Letter from the GLWS President

President’s Letter to Society Members

Our membership director Henry Brander and communications officer Jeremy Crawford have been very active in signing new members and Henry suggested a letter to introduce you to the Society and our current efforts. This includes a brief history of our society and brings you up to date on some of our present activities.

We were informally formed in 1998 and then incorporated as a nonprofit in 2000. Our original name was the Gull Lake Water Quality Management Society and we simplified that to the present name about 7 years ago. We started in 1998 working with Alberta Environment “AEP” to analyze the streams into and the waters of the lake and to monitor changes over time. We continue to work with the Alberta Lake Management Society “ALMS” and AEP on a new analysis of the lake water every two to three years and all results can be found on the ALMS website.

Our main initial objective was to reduce nutrients, primarily phosphorus, coming into the lake which causes the growth of algae and aquatic vegetation. Our initial work found that a number of the streams that flowed into the lake were loaded with agricultural pollutants such as phosphorus and we have undertaken a number of projects, such as settling basins and stream bed protection from livestock and worked with the agricultural community to try to reduce things like manure spreading in winter. These efforts have helped the water quality in the lake to stay reasonably consistent over the years and we have not suffered the algal blooms or beach closures that other lakes have endured.

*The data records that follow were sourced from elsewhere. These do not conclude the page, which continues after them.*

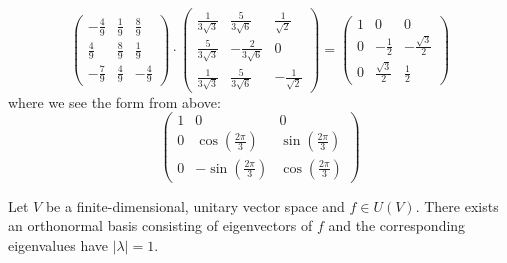 \begin{example}
\[      \begin{pmatrix}
         -\frac{4}{9} & \frac{1}{9} & \frac{8}{9}\\
         \frac{4}{9} & \frac{8}{9} & \frac{1}{9}\\
         -\frac{7}{9} & \frac{4}{9} & -\frac{4}{9}
      \end{pmatrix} \cdot
      \begin{pmatrix}
         \frac{1}{3\sqrt{3}} & \frac{5}{3\sqrt{6}} & \frac{1}{\sqrt{2}}\\
         \frac{5}{3\sqrt{3}} & -\frac{2}{3\sqrt{6}} & 0\\
         \frac{1}{3\sqrt{3}} & \frac{5}{3\sqrt{6}} & -\frac{1}{\sqrt{2}}
      \end{pmatrix} =
      \begin{pmatrix}
         1 & 0 & 0\\
         0 & -\frac{1}{2} & -\frac{\sqrt{3}}{2}\\
         0 & \frac{\sqrt{3}}{2} & \frac{1}{2}
      \end{pmatrix}
   \]
   where we see the form from above:
   \[
      \begin{pmatrix}
         1 & 0 & 0\\
         0 & \cos\left(\frac{2\pi}{3}\right) & \sin\left(\frac{2\pi}{3}\right) \\
         0 & -\sin\left(\frac{2\pi}{3}\right) & \cos\left(\frac{2\pi}{3}\right)
      \end{pmatrix}
   \]
\end{example}

\begin{proposition}\label{pro:eigenbasis}
   Let \(V\) be a finite-dimensional, unitary vector space and \(f \in U(V)\).
   There exists an orthonormal basis consisting of eigenvectors of \(f\) and the corresponding eigenvalues have \(|\lambda| = 1\).
\end{proposition}

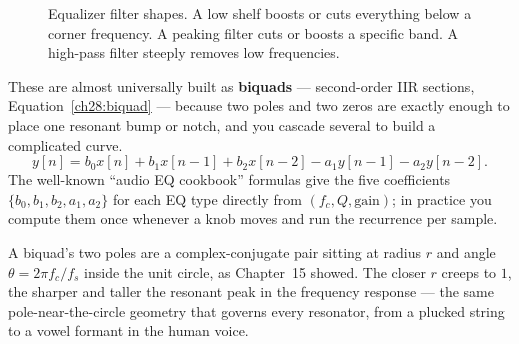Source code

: \begin{figure}[htbp]
\centering
{}
\caption{Equalizer filter shapes. A low shelf boosts or cuts everything below a corner frequency. A peaking filter cuts or boosts a specific band. A high-pass filter steeply removes low frequencies.}
\label{ch28:fig-eq-shapes}
\end{figure}

These are almost universally built as \textbf{biquads} --- second-order IIR
sections, Equation~\eqref{ch28:biquad} --- because two poles and two zeros are
exactly enough to place one resonant bump or notch, and you cascade several to
build a complicated curve.
\begin{equation}
\label{ch28:biquad}
y[n]=b_0x[n]+b_1x[n-1]+b_2x[n-2]-a_1y[n-1]-a_2y[n-2].
\end{equation}
The well-known ``audio EQ cookbook'' formulas give the five coefficients
$\{b_0,b_1,b_2,a_1,a_2\}$ for each EQ type directly from $(f_c, Q, \text{gain})$;
in practice you compute them once whenever a knob moves and run the recurrence per
sample.

\begin{connectionbox}
A biquad's two poles are a complex-conjugate pair sitting at radius $r$ and angle
$\theta=2\pi f_c/f_s$ inside the unit circle, as Chapter~15 showed.
The closer $r$ creeps to $1$, the sharper and taller the resonant peak in the
frequency response --- the same pole-near-the-circle geometry that governs every
resonator, from a plucked string to a vowel formant in the human voice.
\end{connectionbox}


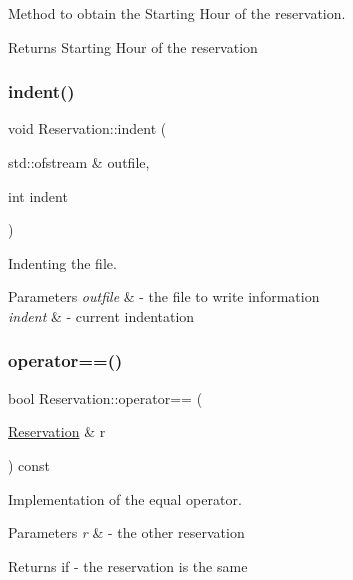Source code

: Method to obtain the Starting Hour of the reservation. 

\begin{DoxyReturn}{Returns}
Starting Hour of the reservation 
\end{DoxyReturn}
\mbox{\label{class_reservation_a480981ed050bae19bc74bbb0bbb459f9}} 
\subsubsection{\texorpdfstring{indent()}{indent()}}
{\footnotesize\ttfamily void Reservation\+::indent (\begin{DoxyParamCaption}\item[{std\+::ofstream \&}]{outfile,  }\item[{int}]{indent }\end{DoxyParamCaption})}



Indenting the file. 


\begin{DoxyParams}{Parameters}
{\em outfile} & -\/ the file to write information \\
\hline
{\em indent} & -\/ current indentation \\
\hline
\end{DoxyParams}
\mbox{\label{class_reservation_ae033fc48c694b375e0cc68215f7dcfdb}} 
\subsubsection{\texorpdfstring{operator==()}{operator==()}\hspace{0.1cm}{\footnotesize\ttfamily [1/2]}}
{\footnotesize\ttfamily bool Reservation\+::operator== (\begin{DoxyParamCaption}\item[{\mbox{\hyperlink{class_reservation}{Reservation}} \&}]{r }\end{DoxyParamCaption}) const}



Implementation of the equal operator. 


\begin{DoxyParams}{Parameters}
{\em r} & -\/ the other reservation \\
\hline
\end{DoxyParams}
\begin{DoxyReturn}{Returns}
if -\/ the reservation is the same 
\end{DoxyReturn}
\mbox{\label{class_reservation_a228b1145e4b553c2f98d958a84de5ac1}} 
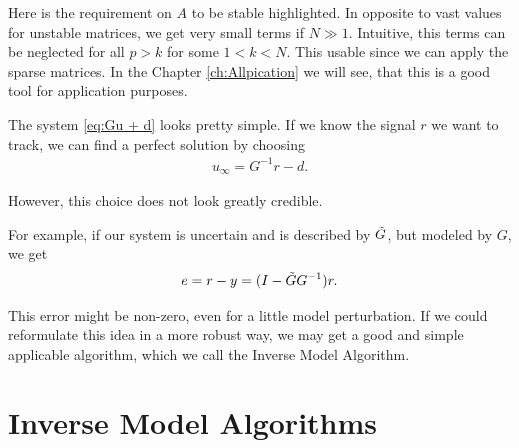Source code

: Here is the requirement on $A$ to be stable highlighted. In opposite to vast values for unstable matrices, we get very small terms if $N \gg 1$. Intuitive, this terms can be neglected for all $p > k$ for some $1<k<N$. This usable since we can apply the sparse matrices. In the Chapter \ref{ch:Allpication} we will see, that this is a good tool for application purposes. 

The system \eqref{eq:Gu + d} looks pretty simple. 
If we know the signal $r$ we want to track, we can find a perfect solution by choosing 
\begin{align}
u_\infty = G^{-1} r -d.
\end{align}

However, this choice does not look greatly  credible. 

For example, if our system is uncertain and is described by $\tilde{G}$, but modeled by $G$, we get 
\begin{align}
e = r - y = (I - \tilde{G} G^{-1} ) r. 
\end{align}

This error might be non-zero, even for a little model perturbation. 
If we could reformulate this idea in a more robust way, we may get a good and simple applicable algorithm, which we call the Inverse Model Algorithm.

\section{Inverse Model Algorithms}

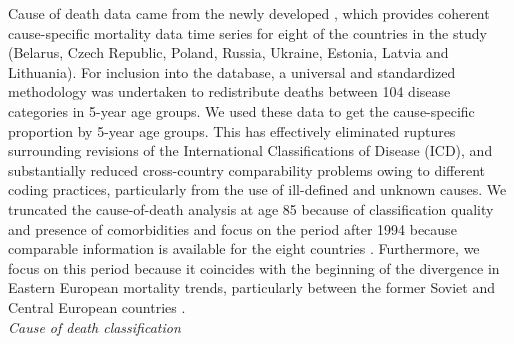 \documentclass{article}
\begin{document}
\begin{spacing}{1.5}
Cause of death data came from the newly developed \citet{HcO}, which provides coherent cause-specific mortality data time series for eight of the countries in the study (Belarus, Czech Republic, Poland, Russia, Ukraine, Estonia, Latvia and Lithuania). For inclusion into the database, a universal and standardized methodology was undertaken to redistribute deaths between 104 disease categories in 5-year age groups. We used these data to get the cause-specific proportion by 5-year age groups. This has effectively eliminated ruptures surrounding revisions of the International Classifications of Disease (ICD), and substantially reduced cross-country comparability problems owing to different coding practices, particularly from the use of ill-defined and unknown causes. We truncated the cause-of-death analysis at age 85 because of classification quality and presence of comorbidities and focus on the period after 1994 because comparable information is available for the eight countries \citep{HcO}. Furthermore, we focus on this period because it coincides with the beginning of the divergence in Eastern European mortality trends, particularly between the former Soviet and Central European countries \citep{mesle2004mortality}.\\

\emph{Cause of death classification}\\


\end{spacing}
\end{document}
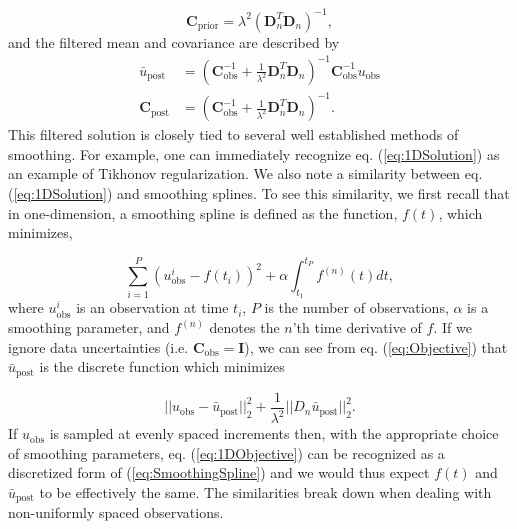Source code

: \documentclass[10pt,a4paper]{article}
\begin{document}
\begin{equation}\label{eq:ExplicitPrior1D}
\mathbf{C_\mathrm{prior}} = \lambda^2(\mathbf{D}_n^T\mathbf{D}_n)^{-1},
\end{equation}
and the filtered mean and covariance are described by
\begin{equation}\label{eq:1DSolution}
\begin{split}
\bar{u}_\mathrm{post} &= (\mathbf{C}_\mathrm{obs}^{-1} +   
                   \frac{1}{\lambda^2}\mathbf{D}_n^T\mathbf{D}_n)^{-1}\mathbf{C}_\mathrm{obs}^{-1}
                   u_\mathrm{obs}
\\
\mathbf{C}_\mathrm{post} &= (\mathbf{C}_\mathrm{obs}^{-1} +   
                            \frac{1}{\lambda^2}\mathbf{D}_n^T\mathbf{D}_n)^{-1}.
\end{split}
\end{equation}
This filtered solution is closely tied to several well established methods of smoothing.  For example, one can immediately recognize eq. (\ref{eq:1DSolution}) as an example of Tikhonov regularization. We also note a similarity between eq. (\ref{eq:1DSolution}) and smoothing splines.  To see this similarity, we first recall that in one-dimension, a smoothing spline is defined as the function, $f(t)$, which minimizes,

\begin{equation}\label{eq:SmoothingSpline}
\sum_{i=1}^P (u_\mathrm{obs}^i - f(t_i))^2 + \alpha \int_{t_1}^{t_P} f^{(n)}(t) dt,
\end{equation}
where $u_\mathrm{obs}^i$ is an observation at time $t_i$, $P$ is the number of observations, $\alpha$ is a smoothing parameter, and $f^{(n)}$ denotes the $n$'th time derivative of $f$.
If we ignore data uncertainties (i.e. $\mathbf{C}_\mathrm{obs}=\mathbf{I}$), we can see from eq. (\ref{eq:Objective}) that $\bar{u}_\mathrm{post}$ is the discrete function which minimizes  

\begin{equation}\label{eq:1DObjective}
||u_\mathrm{obs} - \bar{u}_\mathrm{post}||_2^2 + \frac{1}{\lambda^2}||D_n\bar{u}_\mathrm{post}||_2^2.
\end{equation} 
If $u_\mathrm{obs}$ is sampled at evenly spaced increments then, with the appropriate choice of smoothing parameters, eq. (\ref{eq:1DObjective}) can be recognized as a discretized form of (\ref{eq:SmoothingSpline}) and we would thus expect $f(t)$ and $\bar{u}_\mathrm{post}$ to be effectively the same. The similarities break down when dealing with non-uniformly spaced observations.  
\end{document}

We maintain records of the lake level back to 1924 and I attach our latest graph. Gull declined dramatically between 1924 and the 1970s and the Lougheed government installed a stabilization system in the 1970s that has held the level since. Unfortunately, in 2010 the province decided to stop paying for the power for the pumps and our GLWS hired Hydrological Consultants Ltd. to undertake a study. That study demonstrated that without the pumping, the lake would resume its old rate of decline. Based on that study, the four municipalities around the lake agreed to pay for the cost of power. We then went through a period of heavy rains and the lake rose above target. In 2017 our society called for a review of the target as the lake seemed better with higher levels in 2014-2016.